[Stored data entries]
++++++++

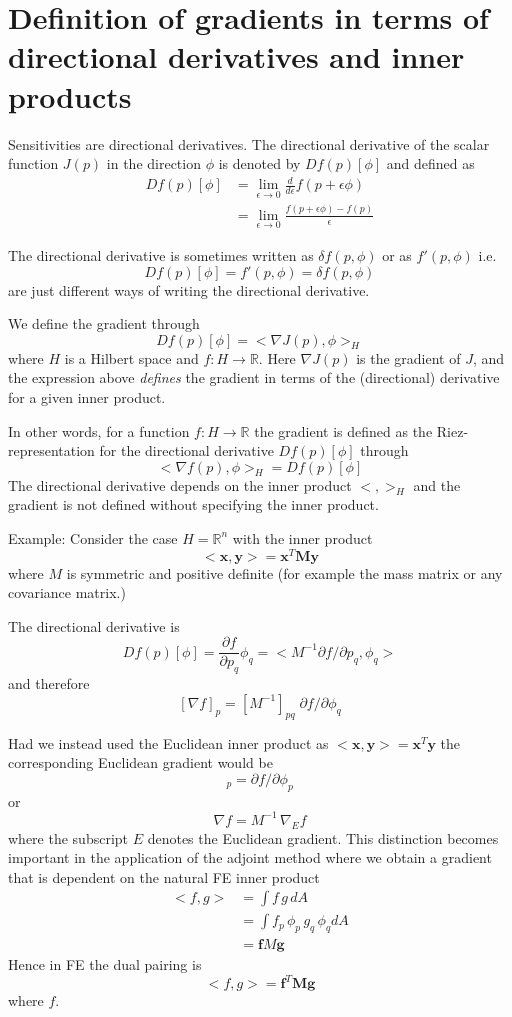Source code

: \documentclass[10pt,a4paper]{book}
\newcommand{\p}{\partial}
\begin{document}
\chapter{Definition of gradients in terms of directional derivatives and inner products}

Sensitivities are directional derivatives. The directional derivative
of the scalar function $J(p)$ in the direction $\phi$
is denoted by $D f(p)[\phi]$ and defined as
\begin{align*}
 D f(p)[\phi] &= \lim_{\epsilon \to 0} \frac{d}{d \epsilon} f(p+\epsilon \phi)  \\
               &= \lim_{\epsilon \to 0}  \frac{f(p+\epsilon \phi)-f(p)}{\epsilon}
\end{align*}

The directional derivative is sometimes written as $\delta f(p,\phi)$
or as $f'(p,\phi)$ i.e.
\[
D f(p)[\phi]=f'(p,\phi)=\delta f(p,\phi)
\]
are just different ways of writing the directional derivative.

We define the gradient through 
\[
 D f(p)[\phi]  = < \nabla J(p), \phi >_H
\]
where $H$ is a Hilbert space and $f: H \to \mathbb{R}$. 
Here $\nabla J(p)$ is the gradient of $J$, and the expression above
{\em defines} the gradient in terms of the (directional) derivative
for a given inner product.

In other words, for a function $f:H \to \mathbb{R}$ the gradient is
defined as the Riez-representation for the directional derivative
$D f(p)[\phi]$ through
\[
< \nabla f (p) , \phi>_H= D f(p)[\phi] 
\]
The directional derivative depends on the inner product $< , >_H$ and
the gradient is not defined without specifying the inner product.

Example: Consider the case $H=\mathbb{R}^n$ with the inner product 
\[
<\bm{x},\bm{y}> = \bm{x}^T \bm{M} \bm{y}
\]
where $M$ is symmetric and positive definite (for example the mass
matrix or any covariance matrix.)

The directional derivative is
\[
D f(p)[\phi]=\frac{\p f}{\p p_q} \phi_q = < M^{-1} \p f / \p p_q, \phi_q> 
\]
and therefore 
\[
 [\nabla f]_p = [ M^{-1}]_{pq} \; \p f /\p \phi_q  
\] 

Had we instead used the Euclidean inner product as $<\bm{x},\bm{y}> = \bm{x}^T
\bm{y}$
the corresponding Euclidean gradient would be 
\begin{equation}
 [\nabla_E f ]_p = \p f /\p \phi_p  
\end{equation}
or
\begin{equation}
 \nabla f  = M^{-1} \, \nabla_{E} f
\label{eq:Mnablaf}
\end{equation}
where the subscript $E$ denotes the Euclidean gradient. This
distinction becomes important in the application of the adjoint method
where we obtain a gradient that is dependent on the natural FE inner
product 
\begin{align*}
< f , g> &= \int f \, g \, dA \\
         &=\int f_p \, \phi_p  \, g_q \, \phi_q  dA\\
         &= \bm{f} M \bm{g} 
\end{align*}
Hence in FE the dual pairing is 
\[
< f , g > = \bm{f}^T \bm{M} \bm{g}
\]
where $f$.
\end{document}
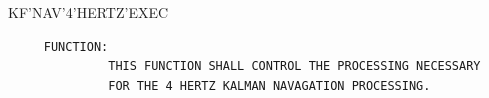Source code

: \begin{frame}
KF'NAV'4'HERTZ'EXEC
\begin{verbatim}
     FUNCTION:
              THIS FUNCTION SHALL CONTROL THE PROCESSING NECESSARY
              FOR THE 4 HERTZ KALMAN NAVAGATION PROCESSING.

\end{verbatim}
\end{frame}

++++++++

:: WHAT YOU ARE ASKED TO DO ::
Which lines in the entries above contain "through"? Pull each of them out.

:: REPLY ::
We define the gradient through 
$D f(p)[\phi]$ through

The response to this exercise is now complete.